They dined. Mr. Garstin gave Kitty the details of his wife's illness and death, and he told her of the kindness of the friends who had written (there were piles of sympathetic letters on his table and he sighed when he considered the burden of answering them) and of the arrangements he had made for the funeral. Then they went back into his study. This was the only room in the house which had a fire. He mechanically took from the chimney-piece his pipe and began to fill it, but he gave his daughter a doubtful look and put it down.

“Aren't you going to smoke?” she asked.

“Your mother didn't very much like the smell of a pipe after dinner and since the war I've given up cigars.”

His answer gave Kitty a little pang. It seemed dreadful that a man of sixty should hesitate to smoke what he wanted in his own study.

“I like the smell of a pipe,” she smiled.

A faint look of relief crossed his face and taking his pipe once more he lit it. They sat opposite one another on each side of the fire. He felt that he must talk to Kitty of her own troubles.

“You received the letter your mother wrote to you to Port Said, I suppose. The news of poor Walter's death was a great shock to both of us. I thought him a very nice fellow.”

Kitty did not know what to say.

“Your mother told me that you were going to have a baby.”

“Yes.”

“When do you expect it?”

“In about four months.”

“It will be a great consolation to you. You must go and see Doris's boy. He's a fine little fellow.”

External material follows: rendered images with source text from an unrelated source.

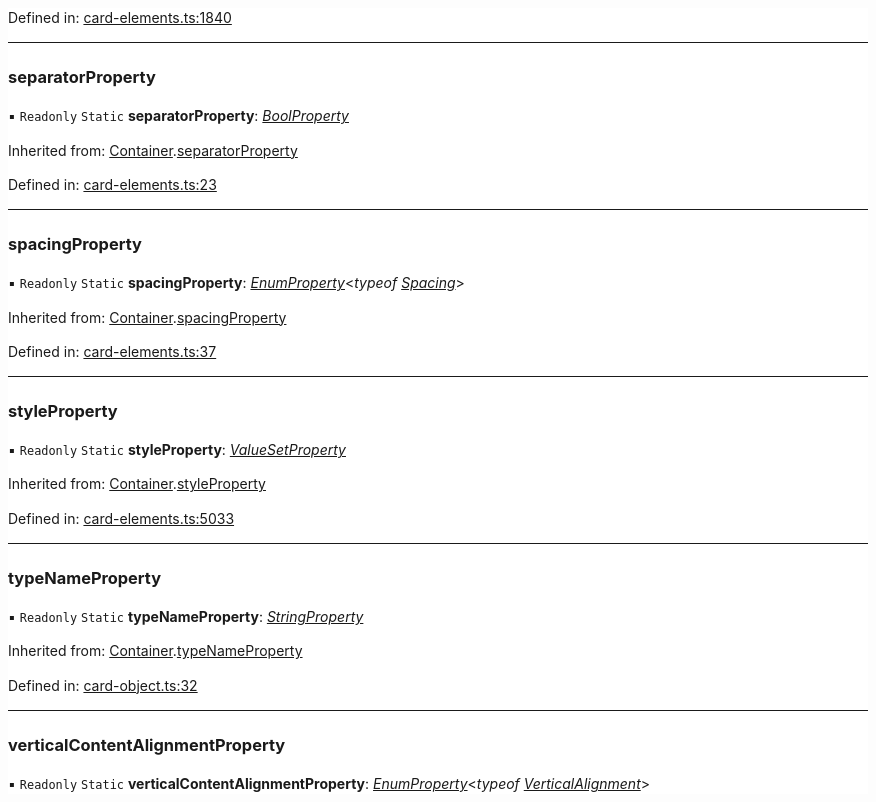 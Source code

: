 Defined in: [card-elements.ts:1840](https://github.com/microsoft/AdaptiveCards/blob/0938a1f10/source/nodejs/adaptivecards/src/card-elements.ts#L1840)

---

### separatorProperty

▪ `Readonly` `Static` **separatorProperty**: [_BoolProperty_](serialization.boolproperty.md)

Inherited from: [Container](card_elements.container.md).[separatorProperty](card_elements.container.md#separatorproperty)

Defined in: [card-elements.ts:23](https://github.com/microsoft/AdaptiveCards/blob/0938a1f10/source/nodejs/adaptivecards/src/card-elements.ts#L23)

---

### spacingProperty

▪ `Readonly` `Static` **spacingProperty**: [_EnumProperty_](serialization.enumproperty.md)<_typeof_ [_Spacing_](../enums/enums.spacing.md)\>

Inherited from: [Container](card_elements.container.md).[spacingProperty](card_elements.container.md#spacingproperty)

Defined in: [card-elements.ts:37](https://github.com/microsoft/AdaptiveCards/blob/0938a1f10/source/nodejs/adaptivecards/src/card-elements.ts#L37)

---

### styleProperty

▪ `Readonly` `Static` **styleProperty**: [_ValueSetProperty_](serialization.valuesetproperty.md)

Inherited from: [Container](card_elements.container.md).[styleProperty](card_elements.container.md#styleproperty)

Defined in: [card-elements.ts:5033](https://github.com/microsoft/AdaptiveCards/blob/0938a1f10/source/nodejs/adaptivecards/src/card-elements.ts#L5033)

---

### typeNameProperty

▪ `Readonly` `Static` **typeNameProperty**: [_StringProperty_](serialization.stringproperty.md)

Inherited from: [Container](card_elements.container.md).[typeNameProperty](card_elements.container.md#typenameproperty)

Defined in: [card-object.ts:32](https://github.com/microsoft/AdaptiveCards/blob/0938a1f10/source/nodejs/adaptivecards/src/card-object.ts#L32)

---

### verticalContentAlignmentProperty

▪ `Readonly` `Static` **verticalContentAlignmentProperty**: [_EnumProperty_](serialization.enumproperty.md)<_typeof_ [_VerticalAlignment_](../enums/enums.verticalalignment.md)\>

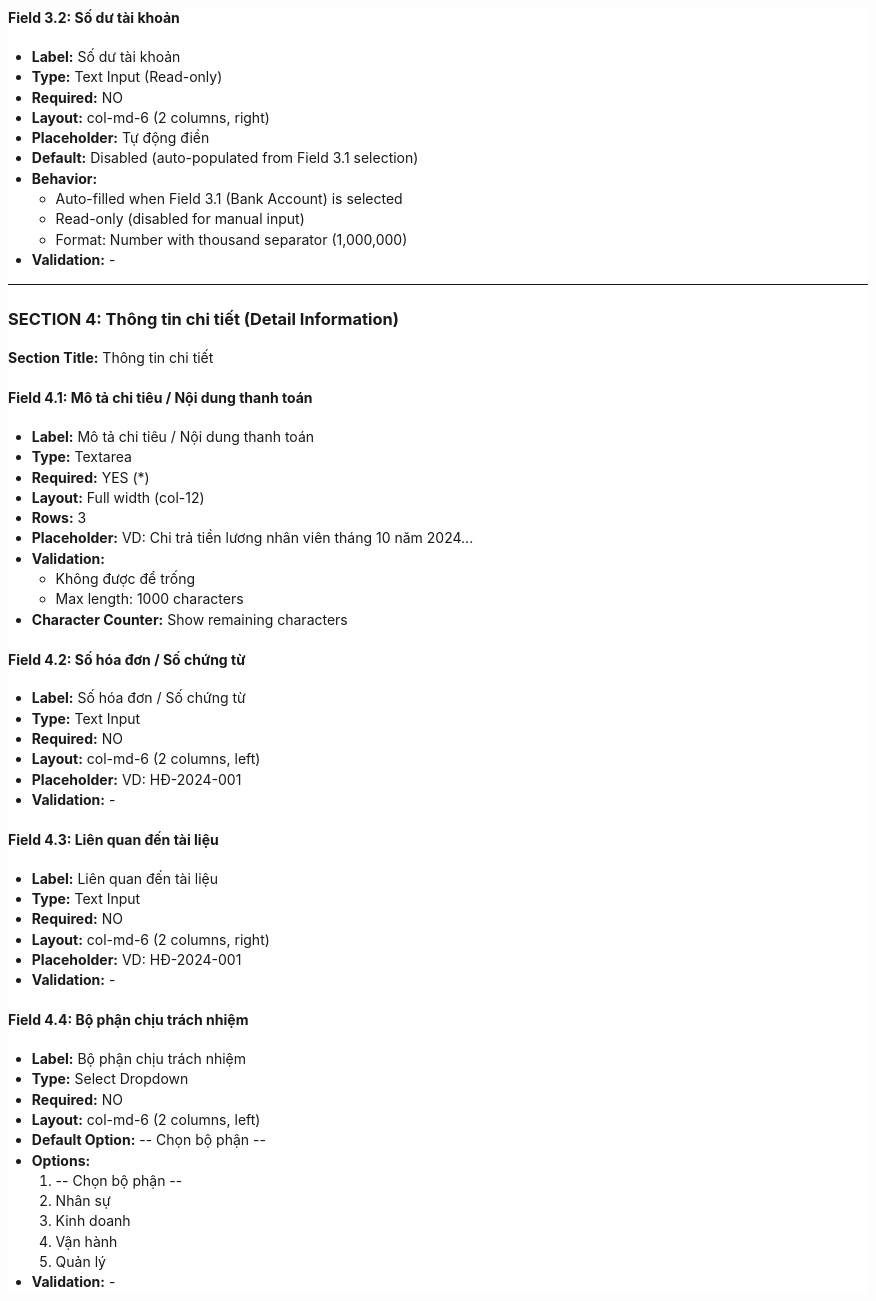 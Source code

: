 #### Field 3.2: Số dư tài khoản
- **Label:** Số dư tài khoản
- **Type:** Text Input (Read-only)
- **Required:** NO
- **Layout:** col-md-6 (2 columns, right)
- **Placeholder:** Tự động điền
- **Default:** Disabled (auto-populated from Field 3.1 selection)
- **Behavior:**
  - Auto-filled when Field 3.1 (Bank Account) is selected
  - Read-only (disabled for manual input)
  - Format: Number with thousand separator (1,000,000)
- **Validation:** -

---

### **SECTION 4: Thông tin chi tiết (Detail Information)**

**Section Title:** Thông tin chi tiết

#### Field 4.1: Mô tả chi tiêu / Nội dung thanh toán
- **Label:** Mô tả chi tiêu / Nội dung thanh toán
- **Type:** Textarea
- **Required:** YES (*)
- **Layout:** Full width (col-12)
- **Rows:** 3
- **Placeholder:** VD: Chi trả tiền lương nhân viên tháng 10 năm 2024...
- **Validation:**
  - Không được để trống
  - Max length: 1000 characters
- **Character Counter:** Show remaining characters

#### Field 4.2: Số hóa đơn / Số chứng từ
- **Label:** Số hóa đơn / Số chứng từ
- **Type:** Text Input
- **Required:** NO
- **Layout:** col-md-6 (2 columns, left)
- **Placeholder:** VD: HĐ-2024-001
- **Validation:** -

#### Field 4.3: Liên quan đến tài liệu
- **Label:** Liên quan đến tài liệu
- **Type:** Text Input
- **Required:** NO
- **Layout:** col-md-6 (2 columns, right)
- **Placeholder:** VD: HĐ-2024-001
- **Validation:** -

#### Field 4.4: Bộ phận chịu trách nhiệm
- **Label:** Bộ phận chịu trách nhiệm
- **Type:** Select Dropdown
- **Required:** NO
- **Layout:** col-md-6 (2 columns, left)
- **Default Option:** -- Chọn bộ phận --
- **Options:**
  1. -- Chọn bộ phận --
  2. Nhân sự
  3. Kinh doanh
  4. Vận hành
  5. Quản lý
- **Validation:** -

They were talking more distantly than if they were strangers who had just met, for if they had been he would have been interested in her just because of that, and curious, but their common past was a wall of indifference between them. Kitty knew too well that she had done nothing to beget her father's affection, he had never counted in the house and had been taken for granted, the bread-winner who was a little despised because he could provide no more luxuriously for his family; but she had taken for granted that he loved her just because he was her father, and it was a shock to discover that his heart was empty of feeling for her. She had known that they were all bored by him, but it had never occurred to her that he was equally bored by them. He was as ever kind and subdued, but the sad perspicacity which she had learnt in suffering suggested to her that, though he had probably never acknowledged it to himself and never would, in his heart he disliked her.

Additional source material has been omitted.